» **WHAT YOU SHOULD DO**
Answer with the exact lines of the following material from the one containing "Main category: cs.CR" through the one containing "TL;DR: 提出了一种新的", both end lines included.

» **INPUT DATA**
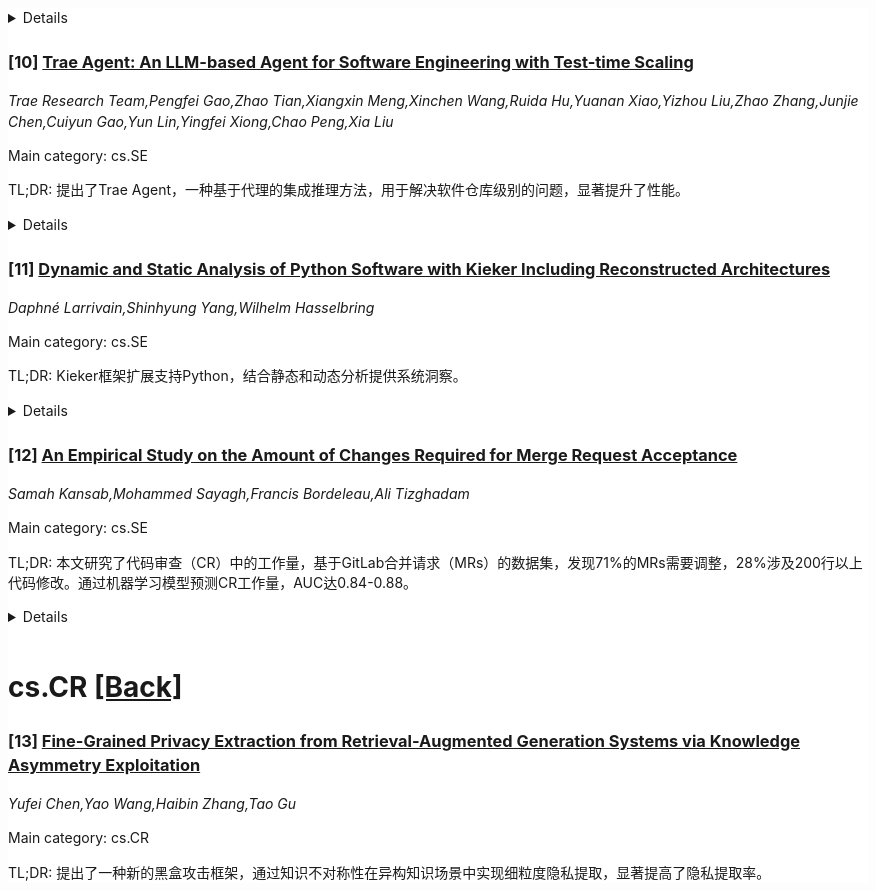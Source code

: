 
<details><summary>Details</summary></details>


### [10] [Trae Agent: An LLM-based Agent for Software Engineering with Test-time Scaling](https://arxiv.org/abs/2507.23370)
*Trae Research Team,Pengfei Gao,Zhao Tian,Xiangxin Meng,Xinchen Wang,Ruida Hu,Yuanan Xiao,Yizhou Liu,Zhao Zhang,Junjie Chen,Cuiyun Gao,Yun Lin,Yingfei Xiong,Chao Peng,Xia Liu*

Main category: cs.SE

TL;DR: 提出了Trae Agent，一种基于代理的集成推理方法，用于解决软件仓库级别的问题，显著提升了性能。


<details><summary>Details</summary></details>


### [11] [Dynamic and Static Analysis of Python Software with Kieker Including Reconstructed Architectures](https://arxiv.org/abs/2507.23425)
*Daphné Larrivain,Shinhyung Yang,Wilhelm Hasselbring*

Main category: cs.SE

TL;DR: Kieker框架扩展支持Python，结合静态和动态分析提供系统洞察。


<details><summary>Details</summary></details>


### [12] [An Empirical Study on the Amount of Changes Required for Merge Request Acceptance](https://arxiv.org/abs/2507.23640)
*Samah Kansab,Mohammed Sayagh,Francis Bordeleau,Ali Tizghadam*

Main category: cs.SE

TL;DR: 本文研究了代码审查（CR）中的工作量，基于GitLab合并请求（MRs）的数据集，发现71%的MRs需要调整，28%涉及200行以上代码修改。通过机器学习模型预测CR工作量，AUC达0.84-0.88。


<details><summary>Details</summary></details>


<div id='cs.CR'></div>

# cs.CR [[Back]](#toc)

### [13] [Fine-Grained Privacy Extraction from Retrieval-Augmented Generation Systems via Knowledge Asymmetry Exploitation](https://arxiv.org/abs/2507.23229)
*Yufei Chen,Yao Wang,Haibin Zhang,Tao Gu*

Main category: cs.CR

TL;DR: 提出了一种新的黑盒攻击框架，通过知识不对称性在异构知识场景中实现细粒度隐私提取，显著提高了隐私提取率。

--

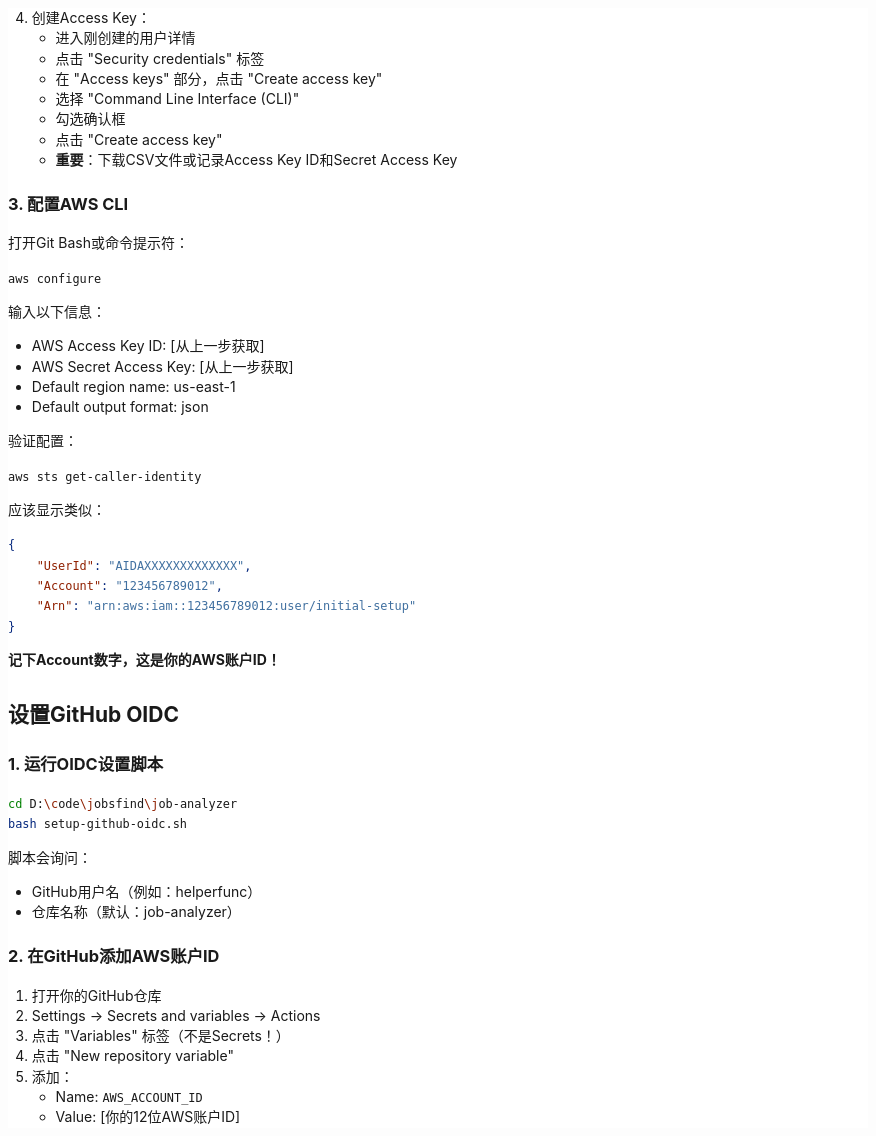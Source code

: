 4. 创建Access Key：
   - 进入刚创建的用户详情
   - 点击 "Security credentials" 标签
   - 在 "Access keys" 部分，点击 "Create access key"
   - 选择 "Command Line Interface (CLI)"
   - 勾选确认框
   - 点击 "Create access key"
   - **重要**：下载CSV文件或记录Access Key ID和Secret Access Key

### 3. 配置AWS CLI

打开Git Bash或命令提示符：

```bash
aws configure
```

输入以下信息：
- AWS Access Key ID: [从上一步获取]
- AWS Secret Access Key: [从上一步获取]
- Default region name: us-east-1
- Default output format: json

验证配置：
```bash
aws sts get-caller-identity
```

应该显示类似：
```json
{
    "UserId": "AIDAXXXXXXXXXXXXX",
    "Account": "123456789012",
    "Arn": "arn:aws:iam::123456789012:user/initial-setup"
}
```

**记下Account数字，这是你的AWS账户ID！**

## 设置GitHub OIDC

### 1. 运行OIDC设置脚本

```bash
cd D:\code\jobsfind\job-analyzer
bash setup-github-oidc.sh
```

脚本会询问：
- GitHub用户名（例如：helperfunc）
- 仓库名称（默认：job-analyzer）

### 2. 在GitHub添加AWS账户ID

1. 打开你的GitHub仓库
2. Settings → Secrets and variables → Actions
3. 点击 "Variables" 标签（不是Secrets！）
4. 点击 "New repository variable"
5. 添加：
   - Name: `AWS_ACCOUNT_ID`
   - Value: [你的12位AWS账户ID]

» **RESPONSE TO THIS TASK**
Main category: cs.CR

TL;DR: 提出了一种新的黑盒攻击框架，通过知识不对称性在异构知识场景中实现细粒度隐私提取，显著提高了隐私提取率。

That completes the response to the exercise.